En tant que manager, Jeanette accorde une grande importance à une bonne gestion des employés de magasin. « Nous travaillons en fait avec deux types de collaborateurs : notre propre personnel et celui des concessionnaires. Mais nous les traitons de manière identique. Les shoppers ne voient pas non plus de différence. Nous consacrons beaucoup d’énergie à la création d’une expérience client passionnante. Le travail en magasin est exigeant, et ce n’est pas un métier très bien vu. Les collaborateurs s’attardent rarement. C’est donc un sacré défi de les former afin qu’ils puissent prodiguer un service irréprochable aux clients. L’âge moyen tourne autour de 25 ans. On peut dire que nous offrons un lieu de travail branché ! » Elle-même ne cache pas son enthousiasme : « C’est le plus beau métier du monde ! »

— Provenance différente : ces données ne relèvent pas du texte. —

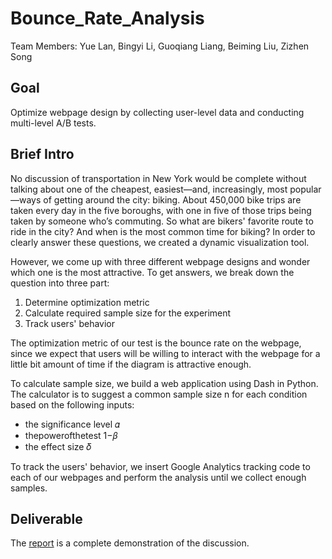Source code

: # Bounce_Rate_Analysis

Team Members: Yue Lan, Bingyi Li, Guoqiang Liang, Beiming Liu, Zizhen Song

## Goal

Optimize webpage design by collecting user-level data and conducting multi-level A/B tests.

## Brief Intro

No discussion of transportation in New York would be complete without talking about one of the cheapest, easiest—and, increasingly, most popular—ways of getting around the city: biking. About 450,000 bike trips are taken every day in the five boroughs, with one in five of those trips being taken by someone who’s commuting. So what are bikers' favorite route to ride in the city? And when is the most common time for biking? In order to clearly answer these questions, we created a dynamic visualization tool. 

However, we come up with three different webpage designs and wonder which one is the most attractive. To get answers, we break down the question into three part:<br/>
1. Determine optimization metric
2. Calculate required sample size for the experiment
3. Track users' behavior

The optimization metric of our test is the bounce rate on the webpage, since we expect that users will be willing to interact with the webpage for a little bit amount of time if the diagram is attractive enough.

To calculate sample size, we build a web application using Dash in Python. The calculator is to suggest a common sample size n for each condition based on the following inputs:
- the significance level 𝛼
- thepowerofthetest 1−𝛽
- the effect size 𝛿 

To track the users' behavior, we insert Google Analytics tracking code to each of our webpages and perform the analysis until we collect enough samples. 

## Deliverable

The [report](https://github.com/bingyil/Bounce_Rate_Analysis/blob/master/Bounce_Rate_Analysis_Report.pdf) is a complete demonstration of the discussion.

Illum fait partie d’un groupe de grands magasins, mais on ne peut toutefois pas parler de chaîne. Le propriétaire Central Group laisse chaque grand magasin libre de déployer sa stratégie locale. Il n’y a même pas de back-office commun. Chaque marché est différent. Le marché italien du luxe est très mature. La stratégie de La Rinascente ne fonctionnerait pas au Danemark. Il existe malgré tout des synergies, mais à un autre niveau, explique Jeanette : « Nous nous réunissons, nous échangeons des idées et nous négocions ensemble avec certaines marques. »
Dernière question : les grands magasins ont-ils un avenir ? « Absolument, à condition de ne pas mettre l’accent sur la vente de produits et de miser pleinement sur le divertissement, l’émotion et l’excitation. Nous nous trouvons ici en plein centre-ville, à deux pas des rues commerçantes et du marché. Nous ferons toujours partie du paysage. »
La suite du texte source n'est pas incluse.